Start of Block

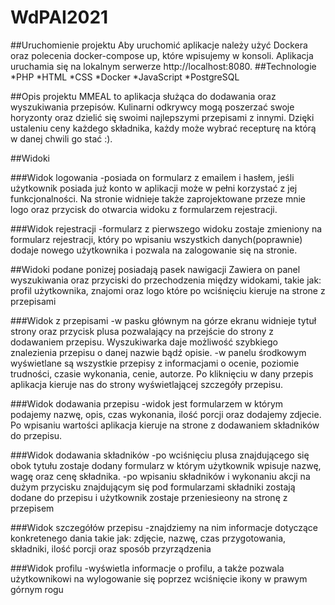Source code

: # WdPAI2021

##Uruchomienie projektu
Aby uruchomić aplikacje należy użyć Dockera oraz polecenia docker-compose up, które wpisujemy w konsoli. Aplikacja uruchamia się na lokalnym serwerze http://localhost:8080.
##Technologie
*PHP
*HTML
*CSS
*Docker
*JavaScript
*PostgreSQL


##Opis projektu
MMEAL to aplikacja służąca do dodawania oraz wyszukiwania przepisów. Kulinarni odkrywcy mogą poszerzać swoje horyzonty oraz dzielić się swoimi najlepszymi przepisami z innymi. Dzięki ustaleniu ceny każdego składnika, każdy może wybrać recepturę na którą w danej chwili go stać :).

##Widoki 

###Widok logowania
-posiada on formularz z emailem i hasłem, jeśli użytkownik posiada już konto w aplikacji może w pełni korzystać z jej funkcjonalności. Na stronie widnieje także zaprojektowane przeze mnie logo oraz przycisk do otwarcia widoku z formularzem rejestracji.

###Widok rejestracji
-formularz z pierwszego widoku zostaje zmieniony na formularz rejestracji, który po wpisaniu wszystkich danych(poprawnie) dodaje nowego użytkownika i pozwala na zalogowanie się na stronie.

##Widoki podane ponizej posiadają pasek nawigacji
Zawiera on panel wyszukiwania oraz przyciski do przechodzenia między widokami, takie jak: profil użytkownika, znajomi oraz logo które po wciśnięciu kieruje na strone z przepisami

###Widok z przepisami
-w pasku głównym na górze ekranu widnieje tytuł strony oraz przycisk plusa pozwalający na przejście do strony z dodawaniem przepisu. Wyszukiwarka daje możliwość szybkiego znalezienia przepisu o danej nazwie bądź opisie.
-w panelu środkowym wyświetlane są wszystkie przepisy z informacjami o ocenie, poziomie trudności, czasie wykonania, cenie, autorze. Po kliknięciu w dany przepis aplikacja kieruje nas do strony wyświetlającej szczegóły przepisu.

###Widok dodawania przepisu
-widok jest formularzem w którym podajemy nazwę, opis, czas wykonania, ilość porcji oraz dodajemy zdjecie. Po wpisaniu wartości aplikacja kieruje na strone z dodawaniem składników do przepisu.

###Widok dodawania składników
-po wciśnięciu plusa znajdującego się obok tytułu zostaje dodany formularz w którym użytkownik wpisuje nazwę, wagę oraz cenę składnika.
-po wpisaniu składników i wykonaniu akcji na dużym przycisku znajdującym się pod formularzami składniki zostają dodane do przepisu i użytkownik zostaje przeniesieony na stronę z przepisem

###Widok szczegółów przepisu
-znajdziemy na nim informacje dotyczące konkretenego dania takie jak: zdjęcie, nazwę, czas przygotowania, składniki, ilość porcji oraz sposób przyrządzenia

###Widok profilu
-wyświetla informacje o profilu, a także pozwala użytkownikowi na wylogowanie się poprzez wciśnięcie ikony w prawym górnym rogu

End of Block
Start of Block

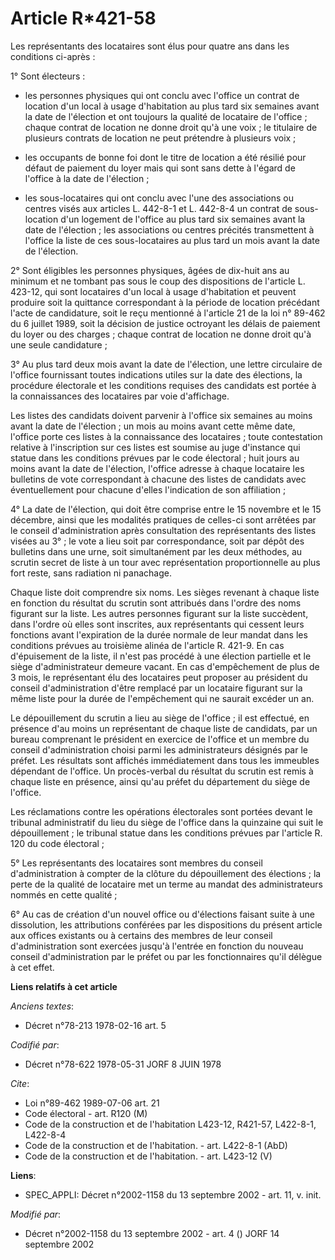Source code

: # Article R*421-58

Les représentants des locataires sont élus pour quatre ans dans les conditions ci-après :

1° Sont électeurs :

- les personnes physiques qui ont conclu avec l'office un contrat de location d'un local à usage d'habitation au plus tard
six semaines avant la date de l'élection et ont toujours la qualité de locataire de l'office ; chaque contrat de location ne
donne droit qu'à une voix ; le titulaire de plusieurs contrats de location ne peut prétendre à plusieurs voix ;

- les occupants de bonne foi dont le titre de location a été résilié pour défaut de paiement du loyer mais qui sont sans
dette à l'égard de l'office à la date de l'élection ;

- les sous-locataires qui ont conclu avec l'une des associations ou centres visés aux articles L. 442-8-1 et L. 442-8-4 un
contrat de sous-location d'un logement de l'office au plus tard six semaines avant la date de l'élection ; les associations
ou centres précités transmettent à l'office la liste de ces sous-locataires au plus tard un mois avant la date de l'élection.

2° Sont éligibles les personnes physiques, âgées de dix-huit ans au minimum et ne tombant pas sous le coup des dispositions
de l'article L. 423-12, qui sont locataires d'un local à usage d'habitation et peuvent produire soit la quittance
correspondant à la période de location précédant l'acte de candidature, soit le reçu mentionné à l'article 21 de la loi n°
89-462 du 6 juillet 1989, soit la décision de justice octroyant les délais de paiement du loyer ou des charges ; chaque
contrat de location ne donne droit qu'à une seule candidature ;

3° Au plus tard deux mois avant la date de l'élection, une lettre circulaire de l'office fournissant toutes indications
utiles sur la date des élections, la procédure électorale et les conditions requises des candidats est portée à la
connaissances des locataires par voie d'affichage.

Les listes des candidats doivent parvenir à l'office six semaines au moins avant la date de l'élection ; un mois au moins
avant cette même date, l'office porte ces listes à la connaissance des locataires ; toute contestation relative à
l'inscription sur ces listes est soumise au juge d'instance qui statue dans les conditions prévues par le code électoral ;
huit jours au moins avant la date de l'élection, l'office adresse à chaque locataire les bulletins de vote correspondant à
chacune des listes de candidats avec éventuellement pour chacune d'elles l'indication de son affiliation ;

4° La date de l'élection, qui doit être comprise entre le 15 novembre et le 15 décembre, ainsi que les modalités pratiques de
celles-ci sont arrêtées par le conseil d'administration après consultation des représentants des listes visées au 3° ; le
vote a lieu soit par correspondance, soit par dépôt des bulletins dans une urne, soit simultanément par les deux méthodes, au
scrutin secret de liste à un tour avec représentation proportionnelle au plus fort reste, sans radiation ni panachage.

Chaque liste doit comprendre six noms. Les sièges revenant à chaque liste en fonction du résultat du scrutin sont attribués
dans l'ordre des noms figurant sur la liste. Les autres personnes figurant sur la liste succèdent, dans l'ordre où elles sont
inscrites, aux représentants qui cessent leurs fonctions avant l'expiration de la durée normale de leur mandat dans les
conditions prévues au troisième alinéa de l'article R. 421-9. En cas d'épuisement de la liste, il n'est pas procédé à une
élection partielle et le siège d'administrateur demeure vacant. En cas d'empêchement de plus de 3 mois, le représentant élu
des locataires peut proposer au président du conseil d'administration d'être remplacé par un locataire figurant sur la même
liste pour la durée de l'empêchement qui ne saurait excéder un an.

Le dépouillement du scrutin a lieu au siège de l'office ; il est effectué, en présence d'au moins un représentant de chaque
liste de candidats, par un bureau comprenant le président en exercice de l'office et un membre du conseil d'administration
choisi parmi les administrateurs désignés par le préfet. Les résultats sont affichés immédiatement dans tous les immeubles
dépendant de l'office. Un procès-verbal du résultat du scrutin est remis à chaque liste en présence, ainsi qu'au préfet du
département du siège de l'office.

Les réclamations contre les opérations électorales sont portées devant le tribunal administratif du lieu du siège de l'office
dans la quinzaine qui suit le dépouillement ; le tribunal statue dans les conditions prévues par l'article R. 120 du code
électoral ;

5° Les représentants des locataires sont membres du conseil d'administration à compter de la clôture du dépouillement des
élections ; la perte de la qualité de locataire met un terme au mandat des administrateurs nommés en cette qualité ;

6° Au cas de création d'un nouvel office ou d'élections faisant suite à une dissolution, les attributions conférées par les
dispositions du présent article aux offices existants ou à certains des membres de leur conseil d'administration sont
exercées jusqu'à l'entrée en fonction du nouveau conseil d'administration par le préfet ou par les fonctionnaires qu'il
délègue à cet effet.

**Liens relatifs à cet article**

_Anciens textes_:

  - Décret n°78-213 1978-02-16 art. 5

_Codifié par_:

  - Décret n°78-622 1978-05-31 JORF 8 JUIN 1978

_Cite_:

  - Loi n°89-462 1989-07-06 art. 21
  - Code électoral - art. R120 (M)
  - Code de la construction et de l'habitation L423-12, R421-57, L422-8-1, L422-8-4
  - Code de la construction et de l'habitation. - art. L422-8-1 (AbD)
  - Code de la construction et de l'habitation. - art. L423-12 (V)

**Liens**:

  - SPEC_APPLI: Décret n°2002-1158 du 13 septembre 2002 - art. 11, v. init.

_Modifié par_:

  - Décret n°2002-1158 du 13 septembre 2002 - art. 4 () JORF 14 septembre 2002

End of Block

◆ **PROBLEM DETAILS**:
Show each line in the entries that holds the string "conditions".

◆ **ANSWER TO THE PROBLEM**:
Les représentants des locataires sont élus pour quatre ans dans les conditions ci-après :
utiles sur la date des élections, la procédure électorale et les conditions requises des candidats est portée à la
l'inscription sur ces listes est soumise au juge d'instance qui statue dans les conditions prévues par le code électoral ;
conditions prévues au troisième alinéa de l'article R. 421-9. En cas d'épuisement de la liste, il n'est pas procédé à une
dans la quinzaine qui suit le dépouillement ; le tribunal statue dans les conditions prévues par l'article R. 120 du code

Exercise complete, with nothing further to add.